Originally Posted By Jimshaw
Lori what kind of PS was it that failed? Curious if it was a phone ap.

I believe in a chaotic world and there are many ways to skin a cat, BUT a GPS is accurate and reliable enough to drop a smart weapon on a hardened target. GPS technology is neither unreliable nor in its infancy and is infact an old and reliable technology.

I too have a 6 in my number, but I was an electronics engineer. I can even operate a BIC lighter single handed!!! So since I feel compelled to give the other side:
The single most important principle in traditional (map and compass) navigation is "NEVER GET LOST" which sounds silly since who would really care where they were unless they were lost? confused but the idea is "if you know where you are and where you want to go, you simply calculate a route and follow it.
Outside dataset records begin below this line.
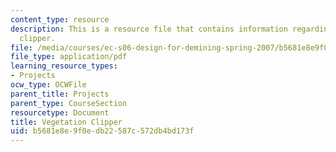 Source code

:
 ```yaml
---
content_type: resource
description: This is a resource file that contains information regarding vegetation
  clipper.
file: /media/courses/ec-s06-design-for-demining-spring-2007/b5681e8e9f0edb22587c572db4bd173f_MITEC_S06S07_clipper_2006.pdf
file_type: application/pdf
learning_resource_types:
- Projects
ocw_type: OCWFile
parent_title: Projects
parent_type: CourseSection
resourcetype: Document
title: Vegetation Clipper
uid: b5681e8e-9f0e-db22-587c-572db4bd173f
---
```

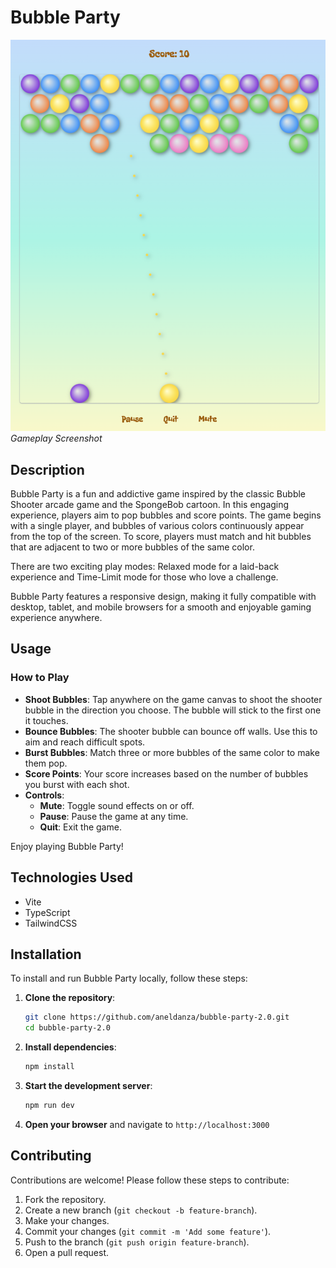 # Bubble Party

![Screenshot](public/screenshot.png)
_Gameplay Screenshot_

## Description

Bubble Party is a fun and addictive game inspired by the classic Bubble Shooter arcade game and the SpongeBob cartoon. In this engaging experience, players aim to pop bubbles and score points. The game begins with a single player, and bubbles of various colors continuously appear from the top of the screen. To score, players must match and hit bubbles that are adjacent to two or more bubbles of the same color.

There are two exciting play modes: Relaxed mode for a laid-back experience and Time-Limit mode for those who love a challenge.

Bubble Party features a responsive design, making it fully compatible with desktop, tablet, and mobile browsers for a smooth and enjoyable gaming experience anywhere.

## Usage

### How to Play

- **Shoot Bubbles**: Tap anywhere on the game canvas to shoot the shooter bubble in the direction you choose. The bubble will stick to the first one it touches.
- **Bounce Bubbles**: The shooter bubble can bounce off walls. Use this to aim and reach difficult spots.
- **Burst Bubbles**: Match three or more bubbles of the same color to make them pop.
- **Score Points**: Your score increases based on the number of bubbles you burst with each shot.
- **Controls**:
  - **Mute**: Toggle sound effects on or off.
  - **Pause**: Pause the game at any time.
  - **Quit**: Exit the game.

Enjoy playing Bubble Party!

## Technologies Used

- Vite
- TypeScript
- TailwindCSS

## Installation

To install and run Bubble Party locally, follow these steps:

1. **Clone the repository**:
   ```sh
   git clone https://github.com/aneldanza/bubble-party-2.0.git
   cd bubble-party-2.0
   ```
2. **Install dependencies**:

   ```sh
   npm install
   ```

3. **Start the development server**:

   ```sh
   npm run dev
   ```

4. **Open your browser** and navigate to `http://localhost:3000`

## Contributing

Contributions are welcome! Please follow these steps to contribute:

1. Fork the repository.
2. Create a new branch (`git checkout -b feature-branch`).
3. Make your changes.
4. Commit your changes (`git commit -m 'Add some feature'`).
5. Push to the branch (`git push origin feature-branch`).
6. Open a pull request.

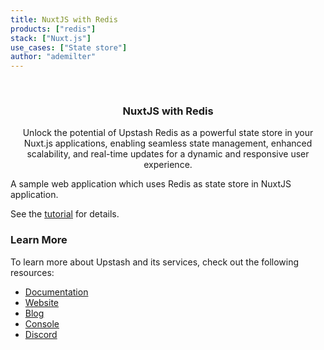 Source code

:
```yaml
---
title: NuxtJS with Redis
products: ["redis"]
stack: ["Nuxt.js"]
use_cases: ["State store"]
author: "ademilter"
---
```


<br />
<div align="center">

  <h3 align="center">NuxtJS with Redis</h3>

  <p align="center">
   Unlock the potential of Upstash Redis as a powerful state store in your Nuxt.js applications, enabling seamless state management, enhanced scalability, and real-time updates for a dynamic and responsive user experience.
  </p>
</div>

A sample web application which uses Redis as state store in NuxtJS application.

See the [tutorial](https://docs.upstash.com/tutorials/nuxtjs_with_redis) for details.

### Learn More

To learn more about Upstash and its services, check out the following resources:

- [Documentation](https://docs.upstash.com)
- [Website](https://upstash.com)
- [Blog](https://upstash.com/blog)
- [Console](https://console.upstash.com)
- [Discord](https://upstash.com/discord)


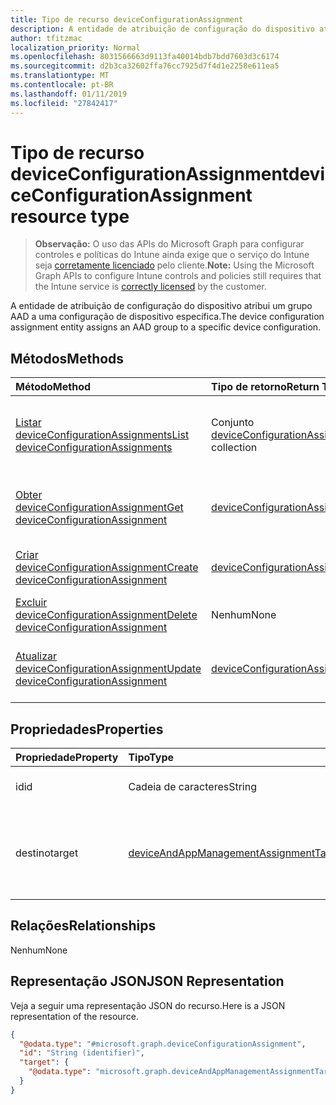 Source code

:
 ```yaml
---
title: Tipo de recurso deviceConfigurationAssignment
description: A entidade de atribuição de configuração do dispositivo atribui um grupo AAD a uma configuração de dispositivo específica.
author: tfitzmac
localization_priority: Normal
ms.openlocfilehash: 8031566663d9113fa40014bdb7bdd7603d3c6174
ms.sourcegitcommit: d2b3ca32602ffa76cc7925d7f4d1e2258e611ea5
ms.translationtype: MT
ms.contentlocale: pt-BR
ms.lasthandoff: 01/11/2019
ms.locfileid: "27842417"
---
```

# <a name="deviceconfigurationassignment-resource-type"></a><span data-ttu-id="31a14-103">Tipo de recurso deviceConfigurationAssignment</span><span class="sxs-lookup"><span data-stu-id="31a14-103">deviceConfigurationAssignment resource type</span></span>

> <span data-ttu-id="31a14-104">**Observação:** O uso das APIs do Microsoft Graph para configurar controles e políticas do Intune ainda exige que o serviço do Intune seja [corretamente licenciado](https://go.microsoft.com/fwlink/?linkid=839381) pelo cliente.</span><span class="sxs-lookup"><span data-stu-id="31a14-104">**Note:** Using the Microsoft Graph APIs to configure Intune controls and policies still requires that the Intune service is [correctly licensed](https://go.microsoft.com/fwlink/?linkid=839381) by the customer.</span></span>

<span data-ttu-id="31a14-105">A entidade de atribuição de configuração do dispositivo atribui um grupo AAD a uma configuração de dispositivo específica.</span><span class="sxs-lookup"><span data-stu-id="31a14-105">The device configuration assignment entity assigns an AAD group to a specific device configuration.</span></span>
## <a name="methods"></a><span data-ttu-id="31a14-106">Métodos</span><span class="sxs-lookup"><span data-stu-id="31a14-106">Methods</span></span>
|<span data-ttu-id="31a14-107">Método</span><span class="sxs-lookup"><span data-stu-id="31a14-107">Method</span></span>|<span data-ttu-id="31a14-108">Tipo de retorno</span><span class="sxs-lookup"><span data-stu-id="31a14-108">Return Type</span></span>|<span data-ttu-id="31a14-109">Descrição</span><span class="sxs-lookup"><span data-stu-id="31a14-109">Description</span></span>|
|:---|:---|:---|
|[<span data-ttu-id="31a14-110">Listar deviceConfigurationAssignments</span><span class="sxs-lookup"><span data-stu-id="31a14-110">List deviceConfigurationAssignments</span></span>](../api/intune-deviceconfig-deviceconfigurationassignment-list.md)|<span data-ttu-id="31a14-111">Conjunto [deviceConfigurationAssignment](../resources/intune-deviceconfig-deviceconfigurationassignment.md)</span><span class="sxs-lookup"><span data-stu-id="31a14-111">[deviceConfigurationAssignment](../resources/intune-deviceconfig-deviceconfigurationassignment.md) collection</span></span>|<span data-ttu-id="31a14-112">Listar propriedades e relações de objetos de [deviceConfigurationAssignment](../resources/intune-deviceconfig-deviceconfigurationassignment.md).</span><span class="sxs-lookup"><span data-stu-id="31a14-112">List properties and relationships of the [deviceConfigurationAssignment](../resources/intune-deviceconfig-deviceconfigurationassignment.md) objects.</span></span>|
|[<span data-ttu-id="31a14-113">Obter deviceConfigurationAssignment</span><span class="sxs-lookup"><span data-stu-id="31a14-113">Get deviceConfigurationAssignment</span></span>](../api/intune-deviceconfig-deviceconfigurationassignment-get.md)|[<span data-ttu-id="31a14-114">deviceConfigurationAssignment</span><span class="sxs-lookup"><span data-stu-id="31a14-114">deviceConfigurationAssignment</span></span>](../resources/intune-deviceconfig-deviceconfigurationassignment.md)|<span data-ttu-id="31a14-115">Ler propriedades e relações de objetos de [deviceConfigurationAssignment](../resources/intune-deviceconfig-deviceconfigurationassignment.md).</span><span class="sxs-lookup"><span data-stu-id="31a14-115">Read properties and relationships of the [deviceConfigurationAssignment](../resources/intune-deviceconfig-deviceconfigurationassignment.md) object.</span></span>|
|[<span data-ttu-id="31a14-116">Criar deviceConfigurationAssignment</span><span class="sxs-lookup"><span data-stu-id="31a14-116">Create deviceConfigurationAssignment</span></span>](../api/intune-deviceconfig-deviceconfigurationassignment-create.md)|[<span data-ttu-id="31a14-117">deviceConfigurationAssignment</span><span class="sxs-lookup"><span data-stu-id="31a14-117">deviceConfigurationAssignment</span></span>](../resources/intune-deviceconfig-deviceconfigurationassignment.md)|<span data-ttu-id="31a14-118">Criar um novo objeto de [deviceConfigurationAssignment](../resources/intune-deviceconfig-deviceconfigurationassignment.md).</span><span class="sxs-lookup"><span data-stu-id="31a14-118">Create a new [deviceConfigurationAssignment](../resources/intune-deviceconfig-deviceconfigurationassignment.md) object.</span></span>|
|[<span data-ttu-id="31a14-119">Excluir deviceConfigurationAssignment</span><span class="sxs-lookup"><span data-stu-id="31a14-119">Delete deviceConfigurationAssignment</span></span>](../api/intune-deviceconfig-deviceconfigurationassignment-delete.md)|<span data-ttu-id="31a14-120">Nenhum</span><span class="sxs-lookup"><span data-stu-id="31a14-120">None</span></span>|<span data-ttu-id="31a14-121">Excluir [deviceConfigurationAssignment](../resources/intune-deviceconfig-deviceconfigurationassignment.md).</span><span class="sxs-lookup"><span data-stu-id="31a14-121">Deletes a [deviceConfigurationAssignment](../resources/intune-deviceconfig-deviceconfigurationassignment.md).</span></span>|
|[<span data-ttu-id="31a14-122">Atualizar deviceConfigurationAssignment</span><span class="sxs-lookup"><span data-stu-id="31a14-122">Update deviceConfigurationAssignment</span></span>](../api/intune-deviceconfig-deviceconfigurationassignment-update.md)|[<span data-ttu-id="31a14-123">deviceConfigurationAssignment</span><span class="sxs-lookup"><span data-stu-id="31a14-123">deviceConfigurationAssignment</span></span>](../resources/intune-deviceconfig-deviceconfigurationassignment.md)|<span data-ttu-id="31a14-124">Atualizar as propriedades de um objeto de [deviceConfigurationAssignment](../resources/intune-deviceconfig-deviceconfigurationassignment.md).</span><span class="sxs-lookup"><span data-stu-id="31a14-124">Update the properties of a [deviceConfigurationAssignment](../resources/intune-deviceconfig-deviceconfigurationassignment.md) object.</span></span>|

## <a name="properties"></a><span data-ttu-id="31a14-125">Propriedades</span><span class="sxs-lookup"><span data-stu-id="31a14-125">Properties</span></span>
|<span data-ttu-id="31a14-126">Propriedade</span><span class="sxs-lookup"><span data-stu-id="31a14-126">Property</span></span>|<span data-ttu-id="31a14-127">Tipo</span><span class="sxs-lookup"><span data-stu-id="31a14-127">Type</span></span>|<span data-ttu-id="31a14-128">Descrição</span><span class="sxs-lookup"><span data-stu-id="31a14-128">Description</span></span>|
|:---|:---|:---|
|<span data-ttu-id="31a14-129">id</span><span class="sxs-lookup"><span data-stu-id="31a14-129">id</span></span>|<span data-ttu-id="31a14-130">Cadeia de caracteres</span><span class="sxs-lookup"><span data-stu-id="31a14-130">String</span></span>|<span data-ttu-id="31a14-131">A chave da atribuição.</span><span class="sxs-lookup"><span data-stu-id="31a14-131">The key of the assignment.</span></span>|
|<span data-ttu-id="31a14-132">destino</span><span class="sxs-lookup"><span data-stu-id="31a14-132">target</span></span>|[<span data-ttu-id="31a14-133">deviceAndAppManagementAssignmentTarget</span><span class="sxs-lookup"><span data-stu-id="31a14-133">deviceAndAppManagementAssignmentTarget</span></span>](../resources/intune-shared-deviceandappmanagementassignmenttarget.md)|<span data-ttu-id="31a14-134">O destino da atribuição da configuração do dispositivo.</span><span class="sxs-lookup"><span data-stu-id="31a14-134">The assignment target for the device configuration.</span></span>|

## <a name="relationships"></a><span data-ttu-id="31a14-135">Relações</span><span class="sxs-lookup"><span data-stu-id="31a14-135">Relationships</span></span>
<span data-ttu-id="31a14-136">Nenhum</span><span class="sxs-lookup"><span data-stu-id="31a14-136">None</span></span>
## <a name="json-representation"></a><span data-ttu-id="31a14-137">Representação JSON</span><span class="sxs-lookup"><span data-stu-id="31a14-137">JSON Representation</span></span>
<span data-ttu-id="31a14-138">Veja a seguir uma representação JSON do recurso.</span><span class="sxs-lookup"><span data-stu-id="31a14-138">Here is a JSON representation of the resource.</span></span>
<!-- {
  "blockType": "resource",
  "keyProperty": "id",
  "@odata.type": "microsoft.graph.deviceConfigurationAssignment"
}
-->
``` json
{
  "@odata.type": "#microsoft.graph.deviceConfigurationAssignment",
  "id": "String (identifier)",
  "target": {
    "@odata.type": "microsoft.graph.deviceAndAppManagementAssignmentTarget"
  }
}
```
However if you are lost a compass will do absolutely NOTHING to get you unlost (but looking at a map might), HOWEVER if you have a GPS and its been turned on, IT KNOWS where your truck or waypoint is and it will guide you there.
I look at google earth and maps to plan a trip, then I turn on my GPS and mark my car and carry spare batteries. There is absolutely nothing as comforting when lost in the mountains as a reliable arrow pointing the route and telling you the distance to your vehicle.
Jim


It's actually a very good GPS - but it's electronic and not immune to goofy reception or bad data, any more than anything else with a computer chip is. This is the only time it's done that sort of thing - all other trips it's connected solidly to at least six or more satellites and been at least within a quarter mile of accurate.

And I can get unlost with just a compass and a map - in the right terrain. (Being on flat plains a topo map doesn't help much...) One of the things we learn is how to triangulate based on terrain and we can do so pretty well, given we start out with knowledge of direction of travel and approximate location within a few miles, because the main goal of navigation is to not get lost in the first place and paying attention as you go along to the position of the sun, the surroundings, landmarks, etc is worth the effort.

We have been on a search and rescue op and had two GPS units send two people in different directions after they punched in the SAME UTM COORDINATE. Same Garmin, with the same maps. These are all $500 units, not cheesy junk. Hiking along we navigate with the units and sometimes we can be standing precisely on an intersection of forest service roads, and yet the GPS shows us as being down one or the other road. Is this the GPS or the mapset? Don't know, but it's happened often.

I don't trust googlemaps either, thanks to all the wrong directions it's given me. Nothing like winding up in the wrong suburb with your meeting half an hour away!